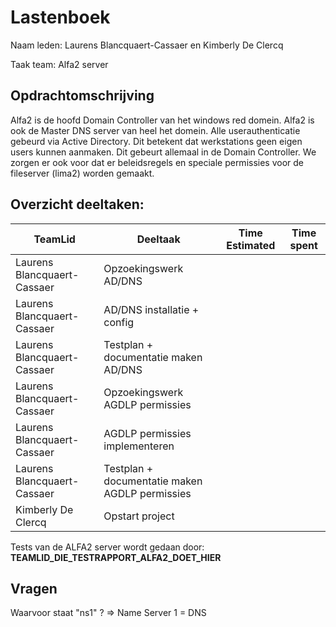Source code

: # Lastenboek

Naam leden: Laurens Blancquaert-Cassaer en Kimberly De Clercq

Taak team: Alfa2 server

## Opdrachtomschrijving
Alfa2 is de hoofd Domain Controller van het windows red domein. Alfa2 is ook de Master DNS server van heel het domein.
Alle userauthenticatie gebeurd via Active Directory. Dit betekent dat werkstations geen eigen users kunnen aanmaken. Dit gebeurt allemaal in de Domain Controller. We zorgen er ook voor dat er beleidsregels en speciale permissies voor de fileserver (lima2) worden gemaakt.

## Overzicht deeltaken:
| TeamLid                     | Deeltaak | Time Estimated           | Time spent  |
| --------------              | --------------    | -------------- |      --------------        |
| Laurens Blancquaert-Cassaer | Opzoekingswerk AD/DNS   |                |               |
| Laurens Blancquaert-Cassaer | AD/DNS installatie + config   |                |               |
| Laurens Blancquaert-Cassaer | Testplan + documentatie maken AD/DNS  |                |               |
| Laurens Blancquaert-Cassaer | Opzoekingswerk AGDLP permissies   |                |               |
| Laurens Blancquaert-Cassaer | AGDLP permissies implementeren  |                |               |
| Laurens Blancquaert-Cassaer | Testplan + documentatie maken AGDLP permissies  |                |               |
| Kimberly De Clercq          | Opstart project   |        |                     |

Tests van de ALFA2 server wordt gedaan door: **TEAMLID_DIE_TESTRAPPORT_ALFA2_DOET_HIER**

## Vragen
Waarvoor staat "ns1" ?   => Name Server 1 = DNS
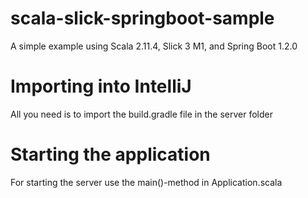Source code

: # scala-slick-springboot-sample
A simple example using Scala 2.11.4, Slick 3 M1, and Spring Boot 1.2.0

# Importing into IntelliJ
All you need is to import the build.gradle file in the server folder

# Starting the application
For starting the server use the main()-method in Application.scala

○ ○ ○

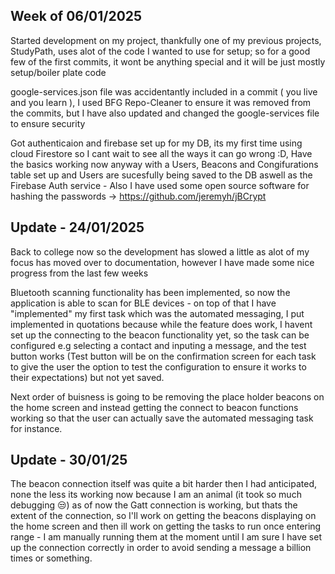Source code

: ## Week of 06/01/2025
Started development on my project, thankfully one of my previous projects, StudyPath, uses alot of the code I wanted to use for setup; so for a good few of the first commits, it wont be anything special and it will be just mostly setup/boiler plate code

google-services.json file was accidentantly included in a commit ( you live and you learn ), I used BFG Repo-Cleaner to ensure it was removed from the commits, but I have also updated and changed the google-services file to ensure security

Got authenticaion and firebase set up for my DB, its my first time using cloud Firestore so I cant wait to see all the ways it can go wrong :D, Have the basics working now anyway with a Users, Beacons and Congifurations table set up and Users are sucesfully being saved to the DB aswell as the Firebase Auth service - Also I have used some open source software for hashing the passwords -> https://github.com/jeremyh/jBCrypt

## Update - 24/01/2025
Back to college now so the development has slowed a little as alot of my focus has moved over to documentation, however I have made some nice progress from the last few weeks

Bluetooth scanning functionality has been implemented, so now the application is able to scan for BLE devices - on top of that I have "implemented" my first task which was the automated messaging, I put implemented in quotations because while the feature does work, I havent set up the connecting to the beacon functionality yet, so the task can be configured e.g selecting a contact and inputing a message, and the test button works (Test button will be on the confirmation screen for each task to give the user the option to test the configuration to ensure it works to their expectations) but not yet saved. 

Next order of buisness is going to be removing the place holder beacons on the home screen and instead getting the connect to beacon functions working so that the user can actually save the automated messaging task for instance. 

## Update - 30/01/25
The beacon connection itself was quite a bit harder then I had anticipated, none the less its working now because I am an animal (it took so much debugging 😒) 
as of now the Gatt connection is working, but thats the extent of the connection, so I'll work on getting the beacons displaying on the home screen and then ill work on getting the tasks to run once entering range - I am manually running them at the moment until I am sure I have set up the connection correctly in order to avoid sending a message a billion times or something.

○ ○ ○

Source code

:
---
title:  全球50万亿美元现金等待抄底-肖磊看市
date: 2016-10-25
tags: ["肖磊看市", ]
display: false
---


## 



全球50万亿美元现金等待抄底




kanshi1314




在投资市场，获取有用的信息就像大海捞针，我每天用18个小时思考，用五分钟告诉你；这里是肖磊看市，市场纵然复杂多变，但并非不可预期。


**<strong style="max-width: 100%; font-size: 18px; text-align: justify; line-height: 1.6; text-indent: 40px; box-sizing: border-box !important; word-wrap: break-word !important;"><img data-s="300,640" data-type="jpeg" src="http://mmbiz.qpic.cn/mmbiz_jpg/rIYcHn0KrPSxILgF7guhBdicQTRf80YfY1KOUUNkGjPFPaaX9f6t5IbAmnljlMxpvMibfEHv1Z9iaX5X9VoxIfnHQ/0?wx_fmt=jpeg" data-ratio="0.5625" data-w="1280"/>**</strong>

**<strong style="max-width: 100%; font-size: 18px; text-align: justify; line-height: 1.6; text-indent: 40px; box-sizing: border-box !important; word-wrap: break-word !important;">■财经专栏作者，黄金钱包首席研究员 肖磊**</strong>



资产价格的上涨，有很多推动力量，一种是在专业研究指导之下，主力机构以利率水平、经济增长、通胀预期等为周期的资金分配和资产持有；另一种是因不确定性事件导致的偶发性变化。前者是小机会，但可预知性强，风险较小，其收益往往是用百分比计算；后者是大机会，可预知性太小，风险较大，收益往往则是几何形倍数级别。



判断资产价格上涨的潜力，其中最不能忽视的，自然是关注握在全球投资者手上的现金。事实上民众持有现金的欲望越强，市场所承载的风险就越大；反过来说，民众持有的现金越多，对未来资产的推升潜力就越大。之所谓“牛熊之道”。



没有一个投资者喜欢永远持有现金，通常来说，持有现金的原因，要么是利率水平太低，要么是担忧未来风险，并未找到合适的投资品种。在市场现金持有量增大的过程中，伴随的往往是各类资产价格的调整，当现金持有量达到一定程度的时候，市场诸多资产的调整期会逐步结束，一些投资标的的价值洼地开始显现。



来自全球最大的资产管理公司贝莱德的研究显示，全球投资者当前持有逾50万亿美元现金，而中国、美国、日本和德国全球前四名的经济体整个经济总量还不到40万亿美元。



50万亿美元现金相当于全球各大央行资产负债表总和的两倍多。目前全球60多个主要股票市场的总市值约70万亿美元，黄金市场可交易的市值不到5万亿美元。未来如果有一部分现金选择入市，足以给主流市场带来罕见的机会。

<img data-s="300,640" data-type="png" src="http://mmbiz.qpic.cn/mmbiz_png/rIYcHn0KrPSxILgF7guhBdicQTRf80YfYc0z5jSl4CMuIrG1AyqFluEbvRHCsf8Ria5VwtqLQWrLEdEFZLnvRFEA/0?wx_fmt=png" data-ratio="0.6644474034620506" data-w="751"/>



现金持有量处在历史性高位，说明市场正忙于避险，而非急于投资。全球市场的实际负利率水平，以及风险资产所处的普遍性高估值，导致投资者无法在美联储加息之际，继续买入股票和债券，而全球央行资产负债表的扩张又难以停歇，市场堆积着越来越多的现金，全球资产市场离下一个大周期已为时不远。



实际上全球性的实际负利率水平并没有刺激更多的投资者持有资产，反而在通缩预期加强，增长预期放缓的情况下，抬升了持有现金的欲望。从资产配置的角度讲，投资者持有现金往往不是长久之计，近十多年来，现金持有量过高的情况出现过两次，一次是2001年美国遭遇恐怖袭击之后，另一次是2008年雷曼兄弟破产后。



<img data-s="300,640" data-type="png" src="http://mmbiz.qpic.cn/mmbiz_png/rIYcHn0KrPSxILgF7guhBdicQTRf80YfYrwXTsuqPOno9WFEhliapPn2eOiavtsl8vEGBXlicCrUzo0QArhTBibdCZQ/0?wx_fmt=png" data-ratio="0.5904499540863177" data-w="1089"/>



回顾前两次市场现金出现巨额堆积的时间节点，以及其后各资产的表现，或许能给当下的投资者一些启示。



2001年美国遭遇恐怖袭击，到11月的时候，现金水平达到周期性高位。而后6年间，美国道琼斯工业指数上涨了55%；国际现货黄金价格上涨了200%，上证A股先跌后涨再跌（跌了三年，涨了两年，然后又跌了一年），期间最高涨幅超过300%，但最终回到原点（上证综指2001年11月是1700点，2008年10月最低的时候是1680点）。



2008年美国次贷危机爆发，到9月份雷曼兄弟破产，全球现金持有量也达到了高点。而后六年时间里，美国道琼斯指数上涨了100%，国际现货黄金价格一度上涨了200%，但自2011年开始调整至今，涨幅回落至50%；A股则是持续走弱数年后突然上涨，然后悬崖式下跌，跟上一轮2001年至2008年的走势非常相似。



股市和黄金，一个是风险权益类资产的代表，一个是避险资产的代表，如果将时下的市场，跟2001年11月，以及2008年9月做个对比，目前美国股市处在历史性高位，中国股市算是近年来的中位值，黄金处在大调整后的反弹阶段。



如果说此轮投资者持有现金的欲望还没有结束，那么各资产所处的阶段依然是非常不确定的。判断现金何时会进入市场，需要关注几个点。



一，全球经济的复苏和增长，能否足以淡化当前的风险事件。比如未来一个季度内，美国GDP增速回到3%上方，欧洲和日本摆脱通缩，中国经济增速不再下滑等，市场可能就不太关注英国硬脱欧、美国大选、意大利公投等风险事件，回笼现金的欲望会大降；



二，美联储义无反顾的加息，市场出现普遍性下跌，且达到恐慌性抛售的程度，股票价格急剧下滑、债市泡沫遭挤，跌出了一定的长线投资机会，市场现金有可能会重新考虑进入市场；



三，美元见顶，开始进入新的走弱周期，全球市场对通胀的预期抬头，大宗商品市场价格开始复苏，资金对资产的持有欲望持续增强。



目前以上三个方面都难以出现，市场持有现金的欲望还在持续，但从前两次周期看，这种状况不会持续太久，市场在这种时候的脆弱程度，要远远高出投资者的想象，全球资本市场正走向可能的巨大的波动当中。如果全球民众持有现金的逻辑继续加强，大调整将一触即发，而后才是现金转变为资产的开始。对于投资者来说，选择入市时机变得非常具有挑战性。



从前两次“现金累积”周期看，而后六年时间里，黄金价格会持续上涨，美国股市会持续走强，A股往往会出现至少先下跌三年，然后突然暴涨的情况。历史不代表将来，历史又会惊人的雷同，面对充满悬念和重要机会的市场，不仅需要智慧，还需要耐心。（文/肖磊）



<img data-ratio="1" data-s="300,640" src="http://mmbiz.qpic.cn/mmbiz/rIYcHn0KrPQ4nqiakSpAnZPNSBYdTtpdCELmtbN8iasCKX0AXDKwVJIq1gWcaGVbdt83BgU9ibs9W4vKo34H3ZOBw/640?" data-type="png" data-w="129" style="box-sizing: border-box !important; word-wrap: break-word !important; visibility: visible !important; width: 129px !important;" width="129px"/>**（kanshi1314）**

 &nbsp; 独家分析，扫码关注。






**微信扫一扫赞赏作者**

○ ○ ○

• [TASK DESCRIPTION] Everything from the line with "回顾前两次市场现金出现巨额堆" through the line with "三，美元见顶，开始进入新的走" in the listing above must be retyped exactly, with nothing added.

• [ANSWER TO THIS TASK]
回顾前两次市场现金出现巨额堆积的时间节点，以及其后各资产的表现，或许能给当下的投资者一些启示。



2001年美国遭遇恐怖袭击，到11月的时候，现金水平达到周期性高位。而后6年间，美国道琼斯工业指数上涨了55%；国际现货黄金价格上涨了200%，上证A股先跌后涨再跌（跌了三年，涨了两年，然后又跌了一年），期间最高涨幅超过300%，但最终回到原点（上证综指2001年11月是1700点，2008年10月最低的时候是1680点）。



2008年美国次贷危机爆发，到9月份雷曼兄弟破产，全球现金持有量也达到了高点。而后六年时间里，美国道琼斯指数上涨了100%，国际现货黄金价格一度上涨了200%，但自2011年开始调整至今，涨幅回落至50%；A股则是持续走弱数年后突然上涨，然后悬崖式下跌，跟上一轮2001年至2008年的走势非常相似。



股市和黄金，一个是风险权益类资产的代表，一个是避险资产的代表，如果将时下的市场，跟2001年11月，以及2008年9月做个对比，目前美国股市处在历史性高位，中国股市算是近年来的中位值，黄金处在大调整后的反弹阶段。



如果说此轮投资者持有现金的欲望还没有结束，那么各资产所处的阶段依然是非常不确定的。判断现金何时会进入市场，需要关注几个点。



一，全球经济的复苏和增长，能否足以淡化当前的风险事件。比如未来一个季度内，美国GDP增速回到3%上方，欧洲和日本摆脱通缩，中国经济增速不再下滑等，市场可能就不太关注英国硬脱欧、美国大选、意大利公投等风险事件，回笼现金的欲望会大降；



二，美联储义无反顾的加息，市场出现普遍性下跌，且达到恐慌性抛售的程度，股票价格急剧下滑、债市泡沫遭挤，跌出了一定的长线投资机会，市场现金有可能会重新考虑进入市场；



三，美元见顶，开始进入新的走弱周期，全球市场对通胀的预期抬头，大宗商品市场价格开始复苏，资金对资产的持有欲望持续增强。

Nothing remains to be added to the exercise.